We might think of dogs as our babies, but do they feel the same way about us? Well, they don’t literally think we are their dog parents. They can recognize that we are not dogs and are a different species altogether. 

But yes, they do understand that our relationship to them is that of a caretaker or parental role, and they seek out our attention, comfort, and protection just as children would with a parent. 

If you need proof, think back to the last time you took your dog for a walk and noticed their unwavering stare deep into your eyes as they were pooping. Why do they maintain this awkward eye contact at that particular moment? They’re actually looking to you to “cover them” and provide protection from any danger while they are in a compromised position. They think of you as their family members looking out for them.

To take things even further, a study revealed that dogs form attachments to their pet parents in very similar ways as babies do with parents. Like children, they seek out the person they’ve attached to–their pet parents–when they are stressed.
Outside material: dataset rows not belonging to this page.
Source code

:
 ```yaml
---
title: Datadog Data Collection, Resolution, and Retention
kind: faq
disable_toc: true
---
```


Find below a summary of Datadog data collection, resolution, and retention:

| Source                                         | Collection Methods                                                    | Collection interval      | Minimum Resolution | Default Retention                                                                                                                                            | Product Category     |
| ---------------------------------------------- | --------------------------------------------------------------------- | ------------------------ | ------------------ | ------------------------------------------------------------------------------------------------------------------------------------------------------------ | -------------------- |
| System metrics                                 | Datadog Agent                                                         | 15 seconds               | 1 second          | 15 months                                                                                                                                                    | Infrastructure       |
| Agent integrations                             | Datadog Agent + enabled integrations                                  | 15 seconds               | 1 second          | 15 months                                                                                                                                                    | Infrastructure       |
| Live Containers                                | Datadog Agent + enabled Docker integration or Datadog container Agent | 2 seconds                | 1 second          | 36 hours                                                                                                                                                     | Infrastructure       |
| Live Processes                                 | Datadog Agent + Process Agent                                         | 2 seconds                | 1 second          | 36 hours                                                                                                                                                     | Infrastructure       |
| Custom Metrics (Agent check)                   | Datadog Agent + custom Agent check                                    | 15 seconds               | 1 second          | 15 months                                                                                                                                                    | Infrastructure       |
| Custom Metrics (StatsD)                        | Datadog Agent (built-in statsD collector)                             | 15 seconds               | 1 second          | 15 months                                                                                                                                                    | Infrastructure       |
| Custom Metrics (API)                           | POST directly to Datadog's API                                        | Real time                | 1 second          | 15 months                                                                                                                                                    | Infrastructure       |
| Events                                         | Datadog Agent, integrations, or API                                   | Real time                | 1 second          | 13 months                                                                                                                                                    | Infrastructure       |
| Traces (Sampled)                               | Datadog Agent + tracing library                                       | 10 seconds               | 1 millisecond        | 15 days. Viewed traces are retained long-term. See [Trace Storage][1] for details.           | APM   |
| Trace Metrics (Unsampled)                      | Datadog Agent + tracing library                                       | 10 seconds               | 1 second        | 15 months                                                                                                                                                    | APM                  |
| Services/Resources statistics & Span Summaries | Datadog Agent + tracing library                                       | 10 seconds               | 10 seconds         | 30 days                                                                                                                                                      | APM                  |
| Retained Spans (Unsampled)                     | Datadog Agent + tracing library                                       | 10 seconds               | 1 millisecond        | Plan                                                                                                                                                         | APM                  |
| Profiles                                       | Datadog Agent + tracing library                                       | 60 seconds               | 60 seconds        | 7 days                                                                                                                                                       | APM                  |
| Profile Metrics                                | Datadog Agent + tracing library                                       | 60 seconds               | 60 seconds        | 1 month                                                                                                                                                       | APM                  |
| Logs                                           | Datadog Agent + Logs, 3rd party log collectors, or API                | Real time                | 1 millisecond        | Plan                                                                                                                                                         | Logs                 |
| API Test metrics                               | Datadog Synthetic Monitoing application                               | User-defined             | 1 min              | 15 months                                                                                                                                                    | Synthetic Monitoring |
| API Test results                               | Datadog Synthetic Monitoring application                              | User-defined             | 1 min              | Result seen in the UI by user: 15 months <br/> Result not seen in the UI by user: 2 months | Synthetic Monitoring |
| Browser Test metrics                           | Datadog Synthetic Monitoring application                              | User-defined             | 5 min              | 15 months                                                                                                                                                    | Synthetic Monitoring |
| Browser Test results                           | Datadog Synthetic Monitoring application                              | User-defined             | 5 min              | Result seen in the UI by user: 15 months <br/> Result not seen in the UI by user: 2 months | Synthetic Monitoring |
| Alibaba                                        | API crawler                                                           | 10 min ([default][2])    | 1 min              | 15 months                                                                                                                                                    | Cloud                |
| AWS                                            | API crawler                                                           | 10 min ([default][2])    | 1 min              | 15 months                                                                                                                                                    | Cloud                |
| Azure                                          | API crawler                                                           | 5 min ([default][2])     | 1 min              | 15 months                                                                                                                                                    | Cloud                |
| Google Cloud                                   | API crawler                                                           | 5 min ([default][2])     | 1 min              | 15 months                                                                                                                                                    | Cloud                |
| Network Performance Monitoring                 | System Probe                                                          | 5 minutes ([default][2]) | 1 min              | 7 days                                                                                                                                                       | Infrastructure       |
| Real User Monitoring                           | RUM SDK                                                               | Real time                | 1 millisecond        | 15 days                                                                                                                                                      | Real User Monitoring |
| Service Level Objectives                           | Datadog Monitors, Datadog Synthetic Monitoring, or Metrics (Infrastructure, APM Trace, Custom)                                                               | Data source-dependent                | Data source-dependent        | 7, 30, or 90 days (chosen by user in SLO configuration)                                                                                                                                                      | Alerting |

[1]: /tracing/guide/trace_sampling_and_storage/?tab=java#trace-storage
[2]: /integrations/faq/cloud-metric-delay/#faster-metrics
When you’re not around, your pup may also get upset or miss you to the point that it could turn into separation anxiety. 

They can also experience the “secure base effect” just like human children. This is when a child, or your dog, has formed a secure enough attachment to their parent that they feel safe enough to explore a new toy or room on their own when you are around. Pets that are not securely attached reacted in similar ways as children who were not securely attached to their parents. 

Overall, you play the role of the ultimate caregiver, whether it’s providing their food and treats, taking them for walks, keeping them healthy, and spending time bonding with them, and dogs very much understand this bond.

Should We Treat Dogs Like Babies?

So, if we see our dogs as kids, and they see us as a sort of parent, does that mean we should treat them like we would babies or kids? Or do we need to respect their dog-ness?

This is a tricky one. In terms of giving them unconditional love and attention and taking care of them, that’s all well and good. But there may be areas where we need to remember that dogs are a different species and have specific needs. 

In a survey of over 900 pet owners, those who did not also have human children had a pretty good understanding of investing the same time and level of care, but in ways that were appropriate for dogs. In other words, they were meeting their species-specific needs by doing things like taking them on scent walks and giving them snuffle mats to forage. 

The point is that dogs can be your kids, as long as you remember their doggy needs when it comes to nutrition, exercise, training, and enrichment.